◆ **DIRECTIONS FOR THIS TASK**: Given the records below, pull every line with the word "main" into the answer.

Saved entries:

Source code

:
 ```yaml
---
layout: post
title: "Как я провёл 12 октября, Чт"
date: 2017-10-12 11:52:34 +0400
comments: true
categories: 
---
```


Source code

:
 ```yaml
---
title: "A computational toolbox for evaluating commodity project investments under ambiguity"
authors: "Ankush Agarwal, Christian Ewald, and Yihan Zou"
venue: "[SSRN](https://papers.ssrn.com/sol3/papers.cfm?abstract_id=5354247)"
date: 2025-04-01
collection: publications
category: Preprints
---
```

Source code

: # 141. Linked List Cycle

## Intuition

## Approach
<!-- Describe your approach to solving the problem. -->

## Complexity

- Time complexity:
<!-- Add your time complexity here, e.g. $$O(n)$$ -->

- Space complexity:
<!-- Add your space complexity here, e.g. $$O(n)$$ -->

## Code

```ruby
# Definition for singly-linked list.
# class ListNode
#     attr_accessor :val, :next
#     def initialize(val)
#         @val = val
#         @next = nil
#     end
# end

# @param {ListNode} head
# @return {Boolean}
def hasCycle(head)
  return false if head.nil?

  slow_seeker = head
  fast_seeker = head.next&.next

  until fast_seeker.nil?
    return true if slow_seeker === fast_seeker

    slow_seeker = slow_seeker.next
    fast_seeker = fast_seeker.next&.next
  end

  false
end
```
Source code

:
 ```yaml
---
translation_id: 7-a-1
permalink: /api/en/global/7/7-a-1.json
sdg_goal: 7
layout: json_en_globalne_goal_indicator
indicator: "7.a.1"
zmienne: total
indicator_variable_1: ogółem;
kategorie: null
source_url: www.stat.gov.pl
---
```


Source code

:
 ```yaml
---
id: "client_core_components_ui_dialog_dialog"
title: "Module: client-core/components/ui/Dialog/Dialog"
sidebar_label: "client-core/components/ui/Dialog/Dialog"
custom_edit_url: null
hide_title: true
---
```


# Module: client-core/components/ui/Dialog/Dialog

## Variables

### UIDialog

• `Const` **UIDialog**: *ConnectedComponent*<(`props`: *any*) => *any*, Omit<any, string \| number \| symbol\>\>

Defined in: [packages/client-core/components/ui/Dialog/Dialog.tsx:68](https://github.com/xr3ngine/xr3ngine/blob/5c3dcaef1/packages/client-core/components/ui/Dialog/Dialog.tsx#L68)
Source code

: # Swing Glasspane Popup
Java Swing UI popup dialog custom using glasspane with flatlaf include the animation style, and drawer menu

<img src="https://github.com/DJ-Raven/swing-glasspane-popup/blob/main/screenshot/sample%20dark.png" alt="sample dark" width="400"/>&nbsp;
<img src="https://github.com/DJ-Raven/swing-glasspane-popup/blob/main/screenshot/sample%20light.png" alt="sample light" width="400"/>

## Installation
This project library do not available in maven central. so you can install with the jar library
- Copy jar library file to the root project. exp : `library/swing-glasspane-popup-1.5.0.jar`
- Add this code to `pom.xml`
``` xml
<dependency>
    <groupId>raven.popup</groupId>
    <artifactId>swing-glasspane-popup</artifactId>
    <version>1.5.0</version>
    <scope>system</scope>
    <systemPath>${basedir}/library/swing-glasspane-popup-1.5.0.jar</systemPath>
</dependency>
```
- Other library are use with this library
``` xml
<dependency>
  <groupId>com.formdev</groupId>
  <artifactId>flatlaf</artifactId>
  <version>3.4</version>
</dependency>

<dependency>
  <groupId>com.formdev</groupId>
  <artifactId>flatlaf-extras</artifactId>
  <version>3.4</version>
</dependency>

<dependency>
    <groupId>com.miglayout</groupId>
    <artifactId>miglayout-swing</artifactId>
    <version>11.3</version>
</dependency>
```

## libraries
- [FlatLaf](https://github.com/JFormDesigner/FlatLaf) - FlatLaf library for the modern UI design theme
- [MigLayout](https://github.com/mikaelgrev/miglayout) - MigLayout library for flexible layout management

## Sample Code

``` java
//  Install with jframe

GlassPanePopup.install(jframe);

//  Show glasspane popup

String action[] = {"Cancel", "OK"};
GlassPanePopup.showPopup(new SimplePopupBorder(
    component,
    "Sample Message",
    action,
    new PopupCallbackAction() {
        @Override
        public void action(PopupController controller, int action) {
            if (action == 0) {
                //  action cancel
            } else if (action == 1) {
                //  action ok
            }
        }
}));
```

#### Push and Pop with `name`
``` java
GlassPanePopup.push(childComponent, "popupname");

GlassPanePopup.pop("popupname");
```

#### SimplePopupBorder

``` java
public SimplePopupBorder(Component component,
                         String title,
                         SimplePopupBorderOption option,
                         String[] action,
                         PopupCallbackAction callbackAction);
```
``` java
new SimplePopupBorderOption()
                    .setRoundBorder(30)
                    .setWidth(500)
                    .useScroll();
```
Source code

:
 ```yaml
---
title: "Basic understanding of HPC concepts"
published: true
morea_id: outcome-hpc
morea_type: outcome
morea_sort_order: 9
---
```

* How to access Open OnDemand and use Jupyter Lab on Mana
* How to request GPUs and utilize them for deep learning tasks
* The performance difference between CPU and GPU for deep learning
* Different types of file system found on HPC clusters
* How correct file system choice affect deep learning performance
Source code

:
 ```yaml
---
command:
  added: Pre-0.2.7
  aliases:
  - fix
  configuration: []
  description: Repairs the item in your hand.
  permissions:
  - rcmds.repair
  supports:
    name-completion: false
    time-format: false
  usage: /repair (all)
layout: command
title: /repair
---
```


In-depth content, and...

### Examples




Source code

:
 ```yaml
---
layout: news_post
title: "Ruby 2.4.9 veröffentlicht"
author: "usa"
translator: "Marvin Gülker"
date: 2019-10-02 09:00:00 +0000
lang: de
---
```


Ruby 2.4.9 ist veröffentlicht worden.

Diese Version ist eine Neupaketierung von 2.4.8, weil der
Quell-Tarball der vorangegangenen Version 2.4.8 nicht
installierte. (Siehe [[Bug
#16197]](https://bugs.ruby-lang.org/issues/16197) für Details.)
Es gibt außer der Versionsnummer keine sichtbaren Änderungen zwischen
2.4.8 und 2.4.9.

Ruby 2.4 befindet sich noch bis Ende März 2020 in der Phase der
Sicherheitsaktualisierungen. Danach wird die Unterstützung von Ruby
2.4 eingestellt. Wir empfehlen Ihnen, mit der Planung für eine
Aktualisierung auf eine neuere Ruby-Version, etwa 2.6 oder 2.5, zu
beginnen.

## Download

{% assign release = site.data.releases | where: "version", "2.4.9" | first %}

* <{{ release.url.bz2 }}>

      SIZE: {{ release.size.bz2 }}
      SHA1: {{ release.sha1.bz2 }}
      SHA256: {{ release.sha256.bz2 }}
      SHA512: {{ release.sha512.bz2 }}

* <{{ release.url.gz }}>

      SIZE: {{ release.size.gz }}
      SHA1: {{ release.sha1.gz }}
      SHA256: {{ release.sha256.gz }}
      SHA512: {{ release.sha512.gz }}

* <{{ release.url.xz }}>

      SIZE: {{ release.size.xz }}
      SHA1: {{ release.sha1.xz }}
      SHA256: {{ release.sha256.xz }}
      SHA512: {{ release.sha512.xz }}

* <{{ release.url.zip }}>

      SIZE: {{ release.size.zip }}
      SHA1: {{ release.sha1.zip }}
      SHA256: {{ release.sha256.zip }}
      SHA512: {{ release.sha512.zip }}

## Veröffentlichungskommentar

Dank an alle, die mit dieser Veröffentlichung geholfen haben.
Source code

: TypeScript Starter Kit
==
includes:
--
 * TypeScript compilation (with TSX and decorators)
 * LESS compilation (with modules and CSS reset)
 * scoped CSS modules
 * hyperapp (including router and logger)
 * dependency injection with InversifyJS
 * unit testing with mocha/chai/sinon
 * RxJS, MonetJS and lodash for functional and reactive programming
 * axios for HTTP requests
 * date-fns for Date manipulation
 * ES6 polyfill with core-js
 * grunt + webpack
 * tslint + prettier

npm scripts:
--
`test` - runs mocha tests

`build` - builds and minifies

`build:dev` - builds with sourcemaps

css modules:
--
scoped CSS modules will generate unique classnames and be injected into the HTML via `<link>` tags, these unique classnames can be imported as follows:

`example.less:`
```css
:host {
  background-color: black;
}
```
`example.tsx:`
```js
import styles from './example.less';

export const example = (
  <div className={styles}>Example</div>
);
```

◆ **RESPONSE TO THE TASK**:
<img src="https://github.com/DJ-Raven/swing-glasspane-popup/blob/main/screenshot/sample%20dark.png" alt="sample dark" width="400"/>&nbsp;
<img src="https://github.com/DJ-Raven/swing-glasspane-popup/blob/main/screenshot/sample%20light.png" alt="sample light" width="400"/>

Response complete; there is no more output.